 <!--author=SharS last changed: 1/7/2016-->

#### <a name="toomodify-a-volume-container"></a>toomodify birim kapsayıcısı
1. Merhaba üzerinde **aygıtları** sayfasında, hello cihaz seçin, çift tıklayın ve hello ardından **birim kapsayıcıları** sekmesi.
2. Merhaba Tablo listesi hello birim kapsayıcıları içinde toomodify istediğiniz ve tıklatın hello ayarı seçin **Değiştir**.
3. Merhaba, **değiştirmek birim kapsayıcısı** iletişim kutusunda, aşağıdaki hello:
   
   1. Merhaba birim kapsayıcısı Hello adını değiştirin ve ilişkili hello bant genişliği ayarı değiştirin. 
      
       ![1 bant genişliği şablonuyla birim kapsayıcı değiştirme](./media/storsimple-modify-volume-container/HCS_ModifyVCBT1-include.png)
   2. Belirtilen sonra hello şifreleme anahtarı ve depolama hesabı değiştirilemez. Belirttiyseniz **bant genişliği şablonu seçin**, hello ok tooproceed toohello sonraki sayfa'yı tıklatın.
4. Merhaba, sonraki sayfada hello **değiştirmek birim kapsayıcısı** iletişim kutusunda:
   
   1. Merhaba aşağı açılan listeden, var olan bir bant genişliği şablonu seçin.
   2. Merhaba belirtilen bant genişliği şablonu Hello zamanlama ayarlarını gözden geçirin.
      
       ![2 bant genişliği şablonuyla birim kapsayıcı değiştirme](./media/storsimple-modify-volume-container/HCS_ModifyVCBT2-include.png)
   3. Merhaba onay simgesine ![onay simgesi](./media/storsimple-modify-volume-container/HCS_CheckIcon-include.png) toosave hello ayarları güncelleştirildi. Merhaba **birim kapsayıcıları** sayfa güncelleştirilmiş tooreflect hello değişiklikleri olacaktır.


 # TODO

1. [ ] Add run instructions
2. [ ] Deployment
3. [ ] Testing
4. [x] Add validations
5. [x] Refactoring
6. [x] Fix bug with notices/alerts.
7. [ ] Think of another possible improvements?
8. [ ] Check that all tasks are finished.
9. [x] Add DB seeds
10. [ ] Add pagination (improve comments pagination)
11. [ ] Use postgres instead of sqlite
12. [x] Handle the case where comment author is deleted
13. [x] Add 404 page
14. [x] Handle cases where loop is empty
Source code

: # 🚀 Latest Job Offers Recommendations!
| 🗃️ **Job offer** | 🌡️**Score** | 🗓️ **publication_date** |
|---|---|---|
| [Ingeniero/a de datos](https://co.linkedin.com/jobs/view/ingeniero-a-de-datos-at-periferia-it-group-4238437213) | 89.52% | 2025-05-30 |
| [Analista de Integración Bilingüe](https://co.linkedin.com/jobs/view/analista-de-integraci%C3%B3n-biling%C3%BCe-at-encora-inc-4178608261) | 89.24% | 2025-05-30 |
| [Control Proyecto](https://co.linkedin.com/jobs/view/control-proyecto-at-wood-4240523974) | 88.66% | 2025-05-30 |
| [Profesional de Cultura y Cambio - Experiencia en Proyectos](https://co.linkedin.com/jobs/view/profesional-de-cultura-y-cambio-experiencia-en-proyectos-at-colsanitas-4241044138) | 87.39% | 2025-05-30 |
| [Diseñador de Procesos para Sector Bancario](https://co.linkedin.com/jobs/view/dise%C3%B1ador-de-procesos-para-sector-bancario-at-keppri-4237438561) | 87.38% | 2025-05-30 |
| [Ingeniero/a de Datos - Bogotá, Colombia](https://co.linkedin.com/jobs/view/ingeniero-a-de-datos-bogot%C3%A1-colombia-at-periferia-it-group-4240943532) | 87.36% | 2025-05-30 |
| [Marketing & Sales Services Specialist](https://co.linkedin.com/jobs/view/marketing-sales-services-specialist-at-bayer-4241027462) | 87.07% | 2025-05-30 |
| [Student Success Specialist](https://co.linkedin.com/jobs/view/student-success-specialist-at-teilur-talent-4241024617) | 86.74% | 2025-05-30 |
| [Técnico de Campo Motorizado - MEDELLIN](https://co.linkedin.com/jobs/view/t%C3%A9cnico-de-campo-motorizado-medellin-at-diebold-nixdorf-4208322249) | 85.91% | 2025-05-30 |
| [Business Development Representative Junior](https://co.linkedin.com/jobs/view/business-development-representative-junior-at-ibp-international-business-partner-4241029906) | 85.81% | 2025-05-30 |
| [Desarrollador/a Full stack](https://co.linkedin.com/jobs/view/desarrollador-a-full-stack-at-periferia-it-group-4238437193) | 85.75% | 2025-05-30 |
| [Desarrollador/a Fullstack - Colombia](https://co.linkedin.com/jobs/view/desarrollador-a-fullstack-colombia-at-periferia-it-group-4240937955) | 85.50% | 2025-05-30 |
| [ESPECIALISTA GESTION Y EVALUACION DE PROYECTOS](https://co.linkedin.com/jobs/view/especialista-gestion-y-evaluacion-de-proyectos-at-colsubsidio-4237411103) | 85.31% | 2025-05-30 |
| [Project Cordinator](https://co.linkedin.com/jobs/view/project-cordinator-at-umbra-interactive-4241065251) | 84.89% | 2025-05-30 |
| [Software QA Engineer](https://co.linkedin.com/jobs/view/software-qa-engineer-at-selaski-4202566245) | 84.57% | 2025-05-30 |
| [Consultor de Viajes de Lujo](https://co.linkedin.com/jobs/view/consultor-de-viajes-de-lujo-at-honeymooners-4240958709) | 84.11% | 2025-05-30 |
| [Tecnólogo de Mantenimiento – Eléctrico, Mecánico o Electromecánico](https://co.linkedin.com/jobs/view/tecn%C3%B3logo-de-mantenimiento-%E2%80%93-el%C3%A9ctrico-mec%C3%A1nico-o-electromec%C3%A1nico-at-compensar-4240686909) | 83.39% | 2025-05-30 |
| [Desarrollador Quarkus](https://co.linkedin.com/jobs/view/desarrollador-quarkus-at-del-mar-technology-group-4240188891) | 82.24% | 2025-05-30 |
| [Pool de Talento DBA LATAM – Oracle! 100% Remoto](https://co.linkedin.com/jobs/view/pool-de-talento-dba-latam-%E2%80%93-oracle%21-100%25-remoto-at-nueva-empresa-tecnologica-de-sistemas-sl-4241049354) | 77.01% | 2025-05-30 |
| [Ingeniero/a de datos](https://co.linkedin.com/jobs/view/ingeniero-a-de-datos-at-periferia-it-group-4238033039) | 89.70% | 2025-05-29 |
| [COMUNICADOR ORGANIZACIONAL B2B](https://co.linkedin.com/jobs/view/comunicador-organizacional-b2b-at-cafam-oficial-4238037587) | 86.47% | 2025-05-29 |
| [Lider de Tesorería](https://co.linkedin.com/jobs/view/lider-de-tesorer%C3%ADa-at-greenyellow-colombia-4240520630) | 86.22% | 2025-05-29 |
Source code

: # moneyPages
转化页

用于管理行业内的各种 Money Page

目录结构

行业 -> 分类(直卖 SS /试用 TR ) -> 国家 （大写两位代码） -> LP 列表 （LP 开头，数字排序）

==============================

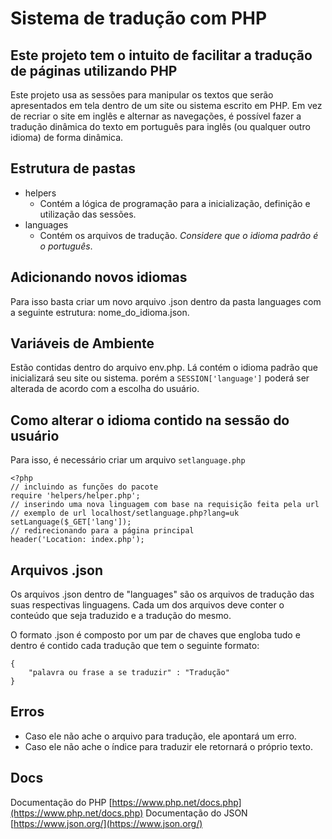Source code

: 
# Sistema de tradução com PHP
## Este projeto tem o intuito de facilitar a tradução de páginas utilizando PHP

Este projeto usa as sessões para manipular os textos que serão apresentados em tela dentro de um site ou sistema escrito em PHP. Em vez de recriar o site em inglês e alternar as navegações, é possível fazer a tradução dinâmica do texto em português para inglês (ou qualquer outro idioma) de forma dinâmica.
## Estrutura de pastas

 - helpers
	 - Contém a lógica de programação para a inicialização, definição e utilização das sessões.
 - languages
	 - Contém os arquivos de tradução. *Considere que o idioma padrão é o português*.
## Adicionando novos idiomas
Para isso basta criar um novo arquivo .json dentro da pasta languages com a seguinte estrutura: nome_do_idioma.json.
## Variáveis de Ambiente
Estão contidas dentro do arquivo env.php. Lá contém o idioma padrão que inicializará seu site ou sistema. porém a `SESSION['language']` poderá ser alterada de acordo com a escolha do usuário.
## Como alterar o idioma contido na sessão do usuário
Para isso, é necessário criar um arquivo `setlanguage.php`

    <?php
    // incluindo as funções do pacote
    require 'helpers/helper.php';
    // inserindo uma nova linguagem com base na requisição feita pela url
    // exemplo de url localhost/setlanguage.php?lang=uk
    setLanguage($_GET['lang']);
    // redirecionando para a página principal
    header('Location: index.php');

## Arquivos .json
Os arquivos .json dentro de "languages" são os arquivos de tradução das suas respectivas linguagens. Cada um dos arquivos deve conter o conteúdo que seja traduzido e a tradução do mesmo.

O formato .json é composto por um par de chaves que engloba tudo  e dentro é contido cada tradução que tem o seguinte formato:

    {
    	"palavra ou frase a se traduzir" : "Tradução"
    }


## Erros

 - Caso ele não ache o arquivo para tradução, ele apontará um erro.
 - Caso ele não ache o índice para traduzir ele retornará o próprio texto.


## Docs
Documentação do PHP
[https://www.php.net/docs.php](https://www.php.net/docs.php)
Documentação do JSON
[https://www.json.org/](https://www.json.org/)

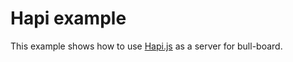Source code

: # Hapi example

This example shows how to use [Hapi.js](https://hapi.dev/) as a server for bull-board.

==============================

What is being asked:
Start with the line above that contains "<!--author=SharS last changed: 1/7/2016-->" and end with the line that contains "1. Merhaba üzerinde". Write out those lines exactly, and only those.

Expected answer:
 <!--author=SharS last changed: 1/7/2016-->

#### <a name="toomodify-a-volume-container"></a>toomodify birim kapsayıcısı
1. Merhaba üzerinde **aygıtları** sayfasında, hello cihaz seçin, çift tıklayın ve hello ardından **birim kapsayıcıları** sekmesi.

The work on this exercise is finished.